Elizabeth de la Vega, a former federal prosecutor who has been calling for criminal investigations of the Bush Administration for years, has written an excellent article posted at truthout.org. In it she writes:

“No smart lawyer who secretly wanted this entire issue to disappear would have released those torture memos. From a prosecutor's point of view, the release of those memos with their authors' names in full view was pretty much the same as releasing their photographs with bloody knives in hand. The president and the attorney general may not have said much, but what they did was quietly flip the switch on a searing bright light.”

And whatever else you have to say about Barack Obama, he is a smart lawyer. It’s obvious he has parsed his words with extreme care. Although I can not see into Obama’s heart or character any more clearly than you, it’s my belief that he is actually more of a “radical” than you give him credit for. Indeed, I think it's possible he’s even more radical than you give yourself credit for. He may actually want to make inroads into the system, not just righteously rail against it from the outskirts.


A response from the outskirts:

An interesting viewpoint. But the idea of Obama's calculated "non-interference" in the decision-making process on prosecutions for torture seems hard to square with his very public, very forthright statements that none of the actual, physical perpetrators of the torture under question -- the CIA agents -- will face prosecution for their actions.

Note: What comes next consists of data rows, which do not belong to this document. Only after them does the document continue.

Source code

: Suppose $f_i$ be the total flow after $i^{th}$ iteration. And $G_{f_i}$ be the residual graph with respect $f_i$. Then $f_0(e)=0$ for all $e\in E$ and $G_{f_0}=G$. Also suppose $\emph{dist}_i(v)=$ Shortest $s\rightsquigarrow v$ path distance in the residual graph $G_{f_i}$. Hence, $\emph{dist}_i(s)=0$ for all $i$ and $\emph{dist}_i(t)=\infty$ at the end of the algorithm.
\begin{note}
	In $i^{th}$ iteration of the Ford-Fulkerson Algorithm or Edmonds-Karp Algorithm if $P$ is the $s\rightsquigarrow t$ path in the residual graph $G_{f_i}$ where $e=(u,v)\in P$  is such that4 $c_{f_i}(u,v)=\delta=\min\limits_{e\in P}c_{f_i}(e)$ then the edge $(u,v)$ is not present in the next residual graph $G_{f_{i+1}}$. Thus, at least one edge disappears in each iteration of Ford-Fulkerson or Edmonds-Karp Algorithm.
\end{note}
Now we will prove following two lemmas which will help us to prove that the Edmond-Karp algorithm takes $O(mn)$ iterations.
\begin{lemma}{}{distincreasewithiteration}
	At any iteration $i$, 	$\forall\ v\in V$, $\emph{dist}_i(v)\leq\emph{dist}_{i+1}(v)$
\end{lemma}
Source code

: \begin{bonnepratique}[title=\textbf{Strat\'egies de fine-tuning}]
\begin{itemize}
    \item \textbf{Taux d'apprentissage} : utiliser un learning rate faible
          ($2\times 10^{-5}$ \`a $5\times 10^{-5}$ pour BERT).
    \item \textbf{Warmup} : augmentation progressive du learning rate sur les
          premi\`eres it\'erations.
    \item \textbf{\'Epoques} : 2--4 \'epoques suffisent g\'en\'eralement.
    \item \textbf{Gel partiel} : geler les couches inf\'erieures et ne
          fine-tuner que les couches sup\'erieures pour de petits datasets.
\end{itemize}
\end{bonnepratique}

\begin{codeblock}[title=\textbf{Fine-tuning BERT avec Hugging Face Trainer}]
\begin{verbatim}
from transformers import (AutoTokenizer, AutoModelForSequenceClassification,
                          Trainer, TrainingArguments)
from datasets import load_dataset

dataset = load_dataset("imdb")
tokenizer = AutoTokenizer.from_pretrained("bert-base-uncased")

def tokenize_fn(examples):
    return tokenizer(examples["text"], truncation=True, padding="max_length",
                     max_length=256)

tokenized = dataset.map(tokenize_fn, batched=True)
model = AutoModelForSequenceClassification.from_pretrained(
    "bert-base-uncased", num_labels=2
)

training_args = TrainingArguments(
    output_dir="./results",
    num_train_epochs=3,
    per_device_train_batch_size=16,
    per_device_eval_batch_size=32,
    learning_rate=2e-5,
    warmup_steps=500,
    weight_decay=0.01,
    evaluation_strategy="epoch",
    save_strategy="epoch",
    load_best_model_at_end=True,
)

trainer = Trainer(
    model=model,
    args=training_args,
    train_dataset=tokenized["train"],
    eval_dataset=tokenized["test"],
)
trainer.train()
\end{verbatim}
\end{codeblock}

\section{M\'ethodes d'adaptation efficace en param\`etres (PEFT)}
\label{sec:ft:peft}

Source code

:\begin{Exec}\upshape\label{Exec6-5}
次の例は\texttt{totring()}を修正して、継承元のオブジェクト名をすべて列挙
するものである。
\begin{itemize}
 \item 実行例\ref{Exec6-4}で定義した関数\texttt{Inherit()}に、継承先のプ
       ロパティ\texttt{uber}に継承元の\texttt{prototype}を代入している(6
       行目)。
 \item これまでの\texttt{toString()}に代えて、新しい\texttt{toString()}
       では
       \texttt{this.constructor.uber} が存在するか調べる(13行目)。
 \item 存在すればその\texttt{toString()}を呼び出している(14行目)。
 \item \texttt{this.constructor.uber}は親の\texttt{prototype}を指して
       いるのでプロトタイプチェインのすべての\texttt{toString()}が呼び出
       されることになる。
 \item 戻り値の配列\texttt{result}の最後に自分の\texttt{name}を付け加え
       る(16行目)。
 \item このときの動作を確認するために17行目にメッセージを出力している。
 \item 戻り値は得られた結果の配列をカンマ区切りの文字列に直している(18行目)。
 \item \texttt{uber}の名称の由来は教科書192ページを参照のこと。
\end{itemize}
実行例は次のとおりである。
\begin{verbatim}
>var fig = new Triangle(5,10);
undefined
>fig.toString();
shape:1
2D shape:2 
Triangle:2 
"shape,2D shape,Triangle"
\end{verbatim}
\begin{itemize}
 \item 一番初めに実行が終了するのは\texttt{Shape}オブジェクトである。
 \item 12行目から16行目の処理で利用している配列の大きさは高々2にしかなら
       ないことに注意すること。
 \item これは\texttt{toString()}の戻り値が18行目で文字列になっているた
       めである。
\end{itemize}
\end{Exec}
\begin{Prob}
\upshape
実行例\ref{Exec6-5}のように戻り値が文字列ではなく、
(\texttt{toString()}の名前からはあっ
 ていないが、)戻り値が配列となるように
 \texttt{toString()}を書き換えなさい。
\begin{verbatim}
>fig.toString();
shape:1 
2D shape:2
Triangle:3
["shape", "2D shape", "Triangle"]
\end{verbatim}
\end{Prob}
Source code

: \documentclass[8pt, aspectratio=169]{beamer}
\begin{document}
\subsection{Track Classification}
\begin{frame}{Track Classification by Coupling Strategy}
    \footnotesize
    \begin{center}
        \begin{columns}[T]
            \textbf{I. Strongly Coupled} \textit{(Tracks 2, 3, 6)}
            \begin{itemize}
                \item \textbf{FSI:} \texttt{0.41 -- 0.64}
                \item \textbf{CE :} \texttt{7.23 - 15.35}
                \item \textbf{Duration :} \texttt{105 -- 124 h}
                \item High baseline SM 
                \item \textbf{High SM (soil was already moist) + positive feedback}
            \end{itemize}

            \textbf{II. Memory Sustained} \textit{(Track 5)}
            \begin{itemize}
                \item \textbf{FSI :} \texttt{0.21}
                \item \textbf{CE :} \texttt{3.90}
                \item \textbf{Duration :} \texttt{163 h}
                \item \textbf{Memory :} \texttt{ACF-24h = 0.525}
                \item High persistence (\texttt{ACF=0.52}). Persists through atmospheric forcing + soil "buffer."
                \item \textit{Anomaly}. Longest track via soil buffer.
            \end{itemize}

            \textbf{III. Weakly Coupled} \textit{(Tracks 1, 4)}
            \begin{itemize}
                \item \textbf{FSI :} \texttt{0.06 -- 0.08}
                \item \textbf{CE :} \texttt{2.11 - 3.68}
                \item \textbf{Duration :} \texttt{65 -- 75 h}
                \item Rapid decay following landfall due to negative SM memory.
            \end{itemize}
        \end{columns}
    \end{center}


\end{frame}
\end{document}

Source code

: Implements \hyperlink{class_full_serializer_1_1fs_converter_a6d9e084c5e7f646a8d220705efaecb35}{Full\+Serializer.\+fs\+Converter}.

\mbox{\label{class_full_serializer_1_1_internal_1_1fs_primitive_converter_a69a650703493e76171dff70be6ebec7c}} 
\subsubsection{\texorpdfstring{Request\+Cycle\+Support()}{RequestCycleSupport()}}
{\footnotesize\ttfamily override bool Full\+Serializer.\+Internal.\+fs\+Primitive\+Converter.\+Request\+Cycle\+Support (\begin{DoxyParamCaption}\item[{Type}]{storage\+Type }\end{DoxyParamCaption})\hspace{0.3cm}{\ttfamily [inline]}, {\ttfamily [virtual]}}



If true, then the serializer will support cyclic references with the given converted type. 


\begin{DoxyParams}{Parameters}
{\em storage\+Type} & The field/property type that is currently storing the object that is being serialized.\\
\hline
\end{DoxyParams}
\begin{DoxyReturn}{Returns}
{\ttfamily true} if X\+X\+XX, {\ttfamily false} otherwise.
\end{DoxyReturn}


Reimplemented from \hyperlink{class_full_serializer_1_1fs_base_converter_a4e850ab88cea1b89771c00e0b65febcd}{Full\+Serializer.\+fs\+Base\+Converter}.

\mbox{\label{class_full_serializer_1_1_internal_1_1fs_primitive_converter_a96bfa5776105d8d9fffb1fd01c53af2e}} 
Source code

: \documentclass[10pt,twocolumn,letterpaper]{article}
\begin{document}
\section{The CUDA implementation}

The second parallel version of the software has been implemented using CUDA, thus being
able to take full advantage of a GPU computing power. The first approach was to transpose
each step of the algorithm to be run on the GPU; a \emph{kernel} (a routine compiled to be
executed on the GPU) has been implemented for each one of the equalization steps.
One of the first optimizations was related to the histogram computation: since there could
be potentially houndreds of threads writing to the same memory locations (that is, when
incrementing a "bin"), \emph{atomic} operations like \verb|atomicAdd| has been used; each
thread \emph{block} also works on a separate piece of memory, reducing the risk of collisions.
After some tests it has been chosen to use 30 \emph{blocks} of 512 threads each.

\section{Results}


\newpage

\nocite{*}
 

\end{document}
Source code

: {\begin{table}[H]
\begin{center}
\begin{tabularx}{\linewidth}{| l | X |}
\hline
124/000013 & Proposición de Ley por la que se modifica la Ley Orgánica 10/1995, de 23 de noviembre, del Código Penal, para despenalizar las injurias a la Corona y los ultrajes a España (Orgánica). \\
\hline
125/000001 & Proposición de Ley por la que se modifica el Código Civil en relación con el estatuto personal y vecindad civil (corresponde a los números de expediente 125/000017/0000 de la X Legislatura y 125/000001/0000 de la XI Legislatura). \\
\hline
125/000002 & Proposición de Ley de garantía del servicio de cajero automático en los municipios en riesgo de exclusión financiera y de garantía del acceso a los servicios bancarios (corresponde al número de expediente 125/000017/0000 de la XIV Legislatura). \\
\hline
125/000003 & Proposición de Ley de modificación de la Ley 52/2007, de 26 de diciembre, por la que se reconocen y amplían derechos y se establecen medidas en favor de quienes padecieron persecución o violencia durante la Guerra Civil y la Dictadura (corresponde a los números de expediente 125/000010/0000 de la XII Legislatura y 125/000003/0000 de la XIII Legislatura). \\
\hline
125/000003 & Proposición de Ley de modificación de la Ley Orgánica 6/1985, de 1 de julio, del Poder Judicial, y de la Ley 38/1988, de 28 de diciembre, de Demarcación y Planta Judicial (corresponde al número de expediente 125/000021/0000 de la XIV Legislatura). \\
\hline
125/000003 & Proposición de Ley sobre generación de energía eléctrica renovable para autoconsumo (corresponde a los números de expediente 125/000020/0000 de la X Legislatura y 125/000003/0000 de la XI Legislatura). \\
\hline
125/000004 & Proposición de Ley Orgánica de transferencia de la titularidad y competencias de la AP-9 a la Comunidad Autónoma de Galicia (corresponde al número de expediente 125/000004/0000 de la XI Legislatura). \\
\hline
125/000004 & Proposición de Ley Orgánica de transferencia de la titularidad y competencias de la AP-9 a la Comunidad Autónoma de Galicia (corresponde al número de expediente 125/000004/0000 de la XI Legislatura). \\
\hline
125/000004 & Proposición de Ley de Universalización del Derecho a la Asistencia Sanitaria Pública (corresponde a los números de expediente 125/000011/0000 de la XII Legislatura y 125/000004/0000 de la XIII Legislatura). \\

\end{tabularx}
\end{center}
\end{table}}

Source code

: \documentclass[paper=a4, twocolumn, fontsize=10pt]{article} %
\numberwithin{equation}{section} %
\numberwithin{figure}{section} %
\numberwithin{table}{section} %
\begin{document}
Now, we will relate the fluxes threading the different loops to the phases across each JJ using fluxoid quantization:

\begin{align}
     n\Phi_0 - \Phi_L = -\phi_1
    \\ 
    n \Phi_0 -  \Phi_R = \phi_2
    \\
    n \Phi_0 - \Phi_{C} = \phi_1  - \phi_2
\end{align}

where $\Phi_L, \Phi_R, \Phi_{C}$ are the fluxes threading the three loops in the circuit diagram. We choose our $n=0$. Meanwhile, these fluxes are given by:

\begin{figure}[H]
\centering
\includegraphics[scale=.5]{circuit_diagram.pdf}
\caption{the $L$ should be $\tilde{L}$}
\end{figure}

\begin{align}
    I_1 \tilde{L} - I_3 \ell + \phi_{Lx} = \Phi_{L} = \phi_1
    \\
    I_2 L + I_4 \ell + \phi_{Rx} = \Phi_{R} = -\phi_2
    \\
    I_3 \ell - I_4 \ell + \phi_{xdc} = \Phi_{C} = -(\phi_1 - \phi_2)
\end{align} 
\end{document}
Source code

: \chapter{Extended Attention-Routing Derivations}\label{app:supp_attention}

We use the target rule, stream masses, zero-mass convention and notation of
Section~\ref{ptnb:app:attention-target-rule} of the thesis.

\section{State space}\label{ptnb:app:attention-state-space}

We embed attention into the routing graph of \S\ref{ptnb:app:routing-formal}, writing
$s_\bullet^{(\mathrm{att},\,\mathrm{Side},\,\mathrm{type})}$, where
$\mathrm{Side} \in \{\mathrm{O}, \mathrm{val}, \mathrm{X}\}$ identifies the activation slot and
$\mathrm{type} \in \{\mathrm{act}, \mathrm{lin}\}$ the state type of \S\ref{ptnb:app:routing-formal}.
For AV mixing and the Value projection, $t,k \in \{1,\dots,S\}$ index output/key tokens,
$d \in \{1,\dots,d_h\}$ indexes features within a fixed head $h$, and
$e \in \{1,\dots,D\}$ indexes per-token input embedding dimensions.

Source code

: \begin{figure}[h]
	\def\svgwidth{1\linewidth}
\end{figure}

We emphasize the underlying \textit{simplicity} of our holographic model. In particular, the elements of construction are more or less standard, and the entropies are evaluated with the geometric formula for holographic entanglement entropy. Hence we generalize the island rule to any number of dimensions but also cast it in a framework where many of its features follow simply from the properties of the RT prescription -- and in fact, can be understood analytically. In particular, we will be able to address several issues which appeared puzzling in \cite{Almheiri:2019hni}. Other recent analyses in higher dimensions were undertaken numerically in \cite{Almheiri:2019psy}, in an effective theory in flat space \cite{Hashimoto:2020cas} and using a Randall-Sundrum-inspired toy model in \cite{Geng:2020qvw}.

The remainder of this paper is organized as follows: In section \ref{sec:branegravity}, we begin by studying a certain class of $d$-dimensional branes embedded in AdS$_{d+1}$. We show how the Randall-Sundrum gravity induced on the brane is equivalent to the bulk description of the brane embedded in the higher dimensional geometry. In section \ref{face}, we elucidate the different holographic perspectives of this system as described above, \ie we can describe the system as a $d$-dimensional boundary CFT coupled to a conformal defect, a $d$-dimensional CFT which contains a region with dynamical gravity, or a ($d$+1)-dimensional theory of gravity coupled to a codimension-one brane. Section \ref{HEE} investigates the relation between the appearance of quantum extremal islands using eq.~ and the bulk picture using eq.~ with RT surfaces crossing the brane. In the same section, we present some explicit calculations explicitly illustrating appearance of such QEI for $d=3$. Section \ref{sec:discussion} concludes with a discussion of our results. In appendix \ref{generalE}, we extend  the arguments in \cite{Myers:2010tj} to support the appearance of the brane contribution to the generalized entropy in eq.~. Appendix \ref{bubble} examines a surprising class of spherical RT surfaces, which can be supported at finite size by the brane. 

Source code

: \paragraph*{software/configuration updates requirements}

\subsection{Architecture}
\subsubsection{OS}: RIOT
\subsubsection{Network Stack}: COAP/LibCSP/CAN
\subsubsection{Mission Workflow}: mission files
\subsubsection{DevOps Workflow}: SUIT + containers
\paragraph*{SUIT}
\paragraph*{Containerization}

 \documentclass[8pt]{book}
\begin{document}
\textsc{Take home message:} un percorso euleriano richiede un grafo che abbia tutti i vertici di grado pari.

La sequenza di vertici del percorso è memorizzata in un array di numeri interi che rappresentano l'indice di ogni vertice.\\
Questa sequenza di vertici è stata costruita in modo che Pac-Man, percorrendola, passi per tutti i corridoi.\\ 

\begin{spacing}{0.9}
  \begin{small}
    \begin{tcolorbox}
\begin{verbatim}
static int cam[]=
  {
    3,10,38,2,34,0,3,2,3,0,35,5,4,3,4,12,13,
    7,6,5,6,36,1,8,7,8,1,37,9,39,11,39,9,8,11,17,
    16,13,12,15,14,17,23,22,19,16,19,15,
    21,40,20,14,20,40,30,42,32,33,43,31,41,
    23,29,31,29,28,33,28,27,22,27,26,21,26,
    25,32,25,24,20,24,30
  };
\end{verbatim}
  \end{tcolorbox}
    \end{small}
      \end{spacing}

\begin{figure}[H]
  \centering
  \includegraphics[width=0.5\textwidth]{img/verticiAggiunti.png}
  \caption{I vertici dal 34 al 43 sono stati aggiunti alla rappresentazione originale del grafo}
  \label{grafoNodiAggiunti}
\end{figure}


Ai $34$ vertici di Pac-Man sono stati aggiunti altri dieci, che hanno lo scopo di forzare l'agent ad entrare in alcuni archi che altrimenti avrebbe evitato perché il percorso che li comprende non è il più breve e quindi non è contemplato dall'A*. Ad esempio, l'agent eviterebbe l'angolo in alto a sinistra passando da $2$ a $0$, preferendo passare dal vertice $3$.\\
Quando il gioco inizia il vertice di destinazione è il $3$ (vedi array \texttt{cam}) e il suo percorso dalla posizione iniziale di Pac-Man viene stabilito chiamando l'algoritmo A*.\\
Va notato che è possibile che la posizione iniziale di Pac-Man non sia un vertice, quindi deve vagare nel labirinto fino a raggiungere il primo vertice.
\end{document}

Could this not be construed -- by some cynic, perhaps, or by some ranter from the outskirts -- as "inappropriate pressure" on the aforesaid decision-making process? [For more background, see this piece.]

What's more, the very torture statutes under which any prosecution would take place very specifically rule out Obama's justification for not prosecuting the CIA agents, i.e., "We were only following orders," or "The higher-ups said it was OK." The laws on torture preclude such a defense. After all, the commandants and guards at Nazi death camps could say the same; their acts were ordered from above, and were indeed "legal" under the Nazi system.

In any case, by going to CIA headquarters and making a very public avowal that no one there would have to face justice for the "mistakes" of the past, it seems to me that Obama is very clearly exerting pressure on the decision-making process. The White House is also telling the New York Times that prosecutions against the instigators of the torture system will not be pursued.

Certainly the president of the United States can say publicly that he believes that any and all credible allegations of torture involving officials of the U.S. government should be pursued to the full extent of the legal process. Such a simple, straightforward statement would in no way constitute undue "pressure" -- anymore than a president saying, for example, that he believes that the perpetrators of some school shooting or massive fraud or drug smuggling or any other crime should be brought to justice. By your logic, no president could ever express any opinion at all on any criminal activity.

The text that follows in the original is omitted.